### Given entries
********************
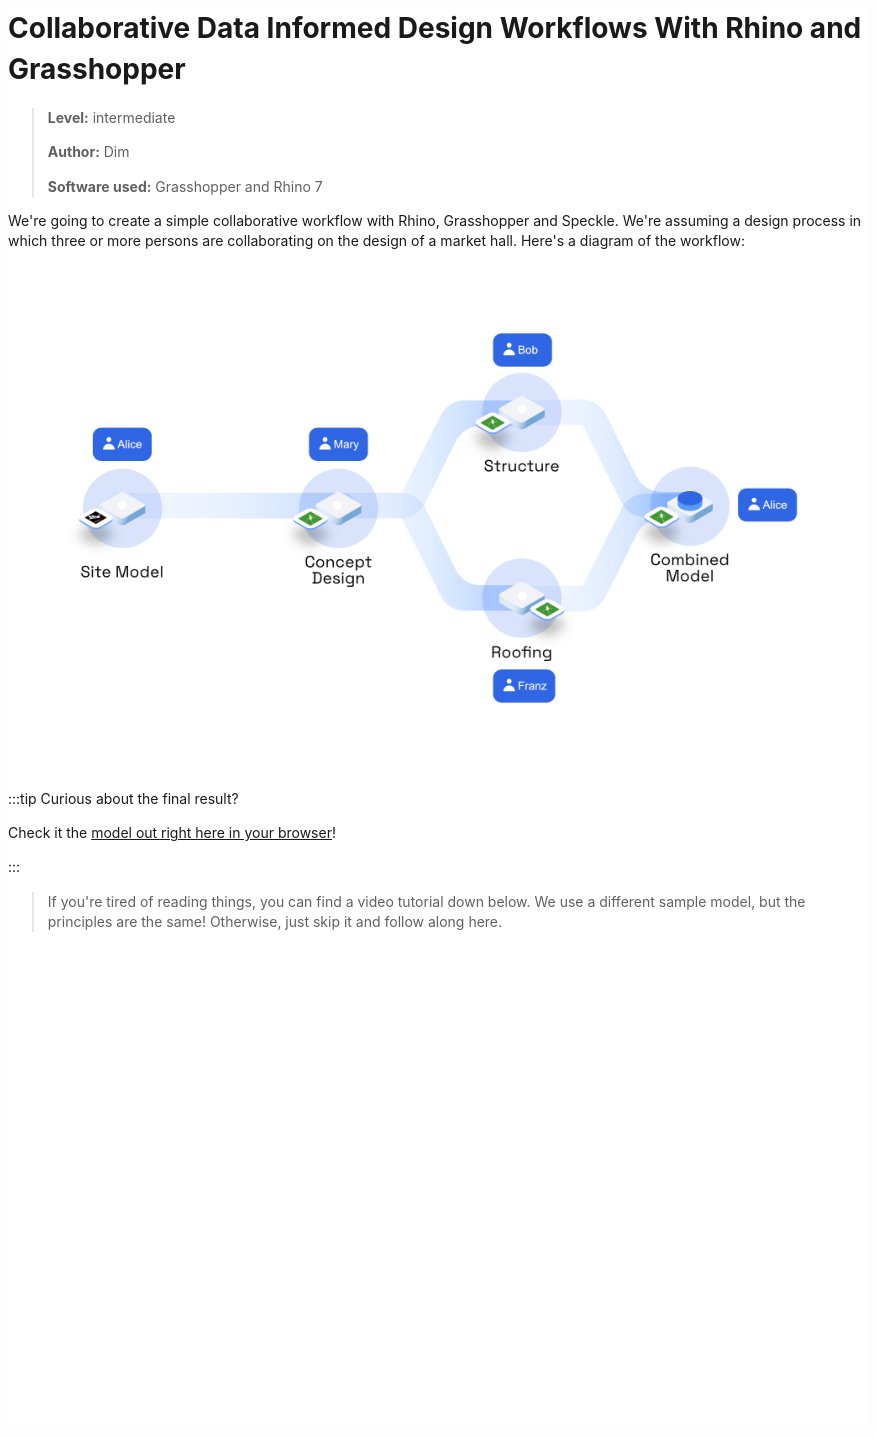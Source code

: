 # Collaborative Data Informed Design Workflows With Rhino and Grasshopper

> **Level:** intermediate
>
> **Author:** Dim
>
> **Software used:** Grasshopper and Rhino 7

We're going to create a simple collaborative workflow with Rhino, Grasshopper and Speckle. We're assuming a design process in which three or more persons are collaborating on the design of a market hall. Here's a diagram of the workflow:

![workflow](./img-collab-gh/GhMultiplayerGraph.png)

:::tip Curious about the final result?

Check it the [model out right here in your browser](https://speckle.xyz/streams/a632e7a784/commits/a4427aede3)!

:::

> If you're tired of reading things, you can find a video tutorial down below. We use a different sample model, but the principles are the same!
> Otherwise, just skip it and follow along here. 

<div style="position: relative;padding-bottom: 56.25%;"><iframe width="100%" height="100%" style="position: absolute;" src="https://www.youtube.com/embed/drLcMwb6W8M" title="YouTube video player" frameborder="0" allow="accelerometer; autoplay; clipboard-write; encrypted-media; gyroscope; picture-in-picture" allowfullscreen></iframe></div>
</details>
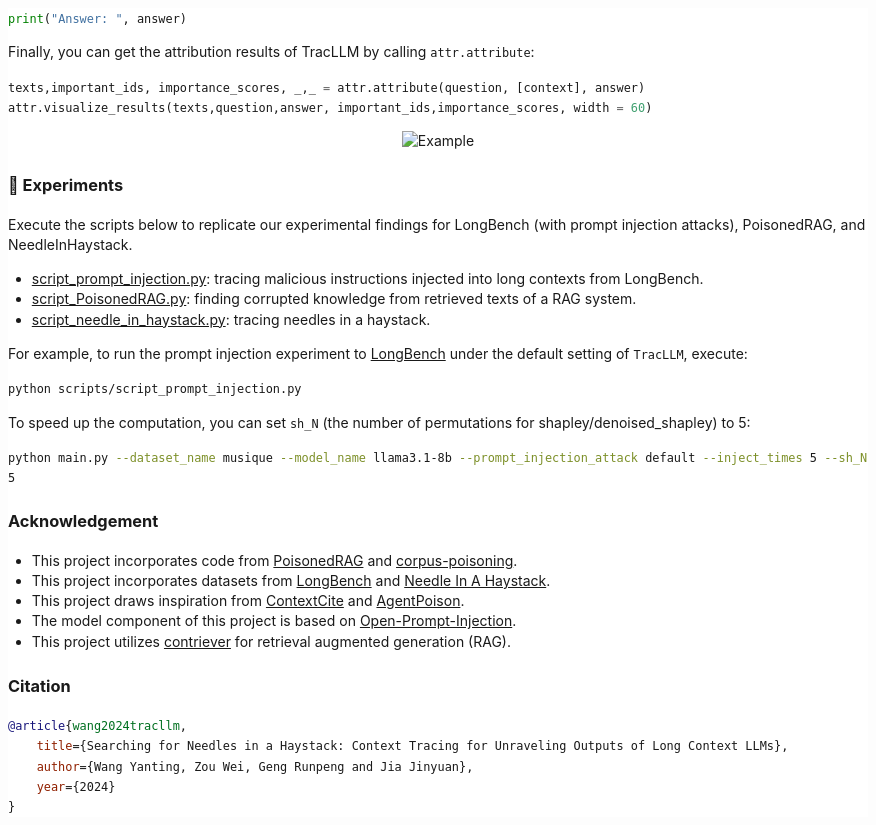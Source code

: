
 ```python
print("Answer: ", answer)
```

Finally, you can get the attribution results of TracLLM by calling `attr.attribute`:

```python
texts,important_ids, importance_scores, _,_ = attr.attribute(question, [context], answer)
attr.visualize_results(texts,question,answer, important_ids,importance_scores, width = 60)
```

<p align = 'center'>
  <img alt="Example" src='assets/example.png' width='90%'/>
</p>


### 🔬 Experiments

Execute the scripts below to replicate our experimental findings for LongBench (with prompt injection attacks), PoisonedRAG, and NeedleInHaystack.

- [script_prompt_injection.py](scripts/script_prompt_injection.py): tracing malicious instructions injected into long contexts from LongBench.
- [script_PoisonedRAG.py](scripts/script_PoisonedRAG.py): finding corrupted knowledge from retrieved texts of a RAG system.
- [script_needle_in_haystack.py](scripts/script_needle_in_haystack.py): tracing needles in a haystack.

For example, to run the prompt injection experiment to [LongBench](https://github.com/THUDM/LongBench) under the default setting of `TracLLM`, execute:

```bash
python scripts/script_prompt_injection.py
```

To speed up the computation, you can set `sh_N` (the number of permutations for shapley/denoised_shapley) to 5:

```bash
python main.py --dataset_name musique --model_name llama3.1-8b --prompt_injection_attack default --inject_times 5 --sh_N 5
```

### Acknowledgement

* This project incorporates code from [PoisonedRAG](https://github.com/sleeepeer/PoisonedRAG) and [corpus-poisoning](https://github.com/princeton-nlp/corpus-poisoning).
* This project incorporates datasets from [LongBench](https://github.com/THUDM/LongBench) and [Needle In A Haystack](https://github.com/gkamradt/LLMTest_NeedleInAHaystack).
* This project draws inspiration from [ContextCite](https://github.com/MadryLab/context-cite) and [AgentPoison](https://github.com/BillChan226/AgentPoison).
* The model component of this project is based on [Open-Prompt-Injection](https://github.com/liu00222/Open-Prompt-Injection).
* This project utilizes [contriever](https://github.com/facebookresearch/contriever) for retrieval augmented generation (RAG).

### Citation

```bib
@article{wang2024tracllm,
    title={Searching for Needles in a Haystack: Context Tracing for Unraveling Outputs of Long Context LLMs},
    author={Wang Yanting, Zou Wei, Geng Runpeng and Jia Jinyuan},
    year={2024}
}
```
********************
### Work to be completed
Would you retype all the material above exactly, apart from its pictures?

### Task response
Source code

: # Collaborative Data Informed Design Workflows With Rhino and Grasshopper

> **Level:** intermediate
>
> **Author:** Dim
>
> **Software used:** Grasshopper and Rhino 7

We're going to create a simple collaborative workflow with Rhino, Grasshopper and Speckle. We're assuming a design process in which three or more persons are collaborating on the design of a market hall. Here's a diagram of the workflow:

![workflow](./img-collab-gh/GhMultiplayerGraph.png)

:::tip Curious about the final result?

Check it the [model out right here in your browser](https://speckle.xyz/streams/a632e7a784/commits/a4427aede3)!

:::

> If you're tired of reading things, you can find a video tutorial down below. We use a different sample model, but the principles are the same!
> Otherwise, just skip it and follow along here. 

<div style="position: relative;padding-bottom: 56.25%;"><iframe width="100%" height="100%" style="position: absolute;" src="https://www.youtube.com/embed/drLcMwb6W8M" title="YouTube video player" frameborder="0" allow="accelerometer; autoplay; clipboard-write; encrypted-media; gyroscope; picture-in-picture" allowfullscreen></iframe></div>
</details>
Source code

:
 ```python
print("Answer: ", answer)
```

Finally, you can get the attribution results of TracLLM by calling `attr.attribute`:

```python
texts,important_ids, importance_scores, _,_ = attr.attribute(question, [context], answer)
attr.visualize_results(texts,question,answer, important_ids,importance_scores, width = 60)
```

<p align = 'center'>
  <img alt="Example" src='assets/example.png' width='90%'/>
</p>


### 🔬 Experiments

Execute the scripts below to replicate our experimental findings for LongBench (with prompt injection attacks), PoisonedRAG, and NeedleInHaystack.

- [script_prompt_injection.py](scripts/script_prompt_injection.py): tracing malicious instructions injected into long contexts from LongBench.
- [script_PoisonedRAG.py](scripts/script_PoisonedRAG.py): finding corrupted knowledge from retrieved texts of a RAG system.
- [script_needle_in_haystack.py](scripts/script_needle_in_haystack.py): tracing needles in a haystack.

For example, to run the prompt injection experiment to [LongBench](https://github.com/THUDM/LongBench) under the default setting of `TracLLM`, execute:

```bash
python scripts/script_prompt_injection.py
```

To speed up the computation, you can set `sh_N` (the number of permutations for shapley/denoised_shapley) to 5:

```bash
python main.py --dataset_name musique --model_name llama3.1-8b --prompt_injection_attack default --inject_times 5 --sh_N 5
```

### Acknowledgement

* This project incorporates code from [PoisonedRAG](https://github.com/sleeepeer/PoisonedRAG) and [corpus-poisoning](https://github.com/princeton-nlp/corpus-poisoning).
* This project incorporates datasets from [LongBench](https://github.com/THUDM/LongBench) and [Needle In A Haystack](https://github.com/gkamradt/LLMTest_NeedleInAHaystack).
* This project draws inspiration from [ContextCite](https://github.com/MadryLab/context-cite) and [AgentPoison](https://github.com/BillChan226/AgentPoison).
* The model component of this project is based on [Open-Prompt-Injection](https://github.com/liu00222/Open-Prompt-Injection).
* This project utilizes [contriever](https://github.com/facebookresearch/contriever) for retrieval augmented generation (RAG).

### Citation

```bib
@article{wang2024tracllm,
    title={Searching for Needles in a Haystack: Context Tracing for Unraveling Outputs of Long Context LLMs},
    author={Wang Yanting, Zou Wei, Geng Runpeng and Jia Jinyuan},
    year={2024}
}
```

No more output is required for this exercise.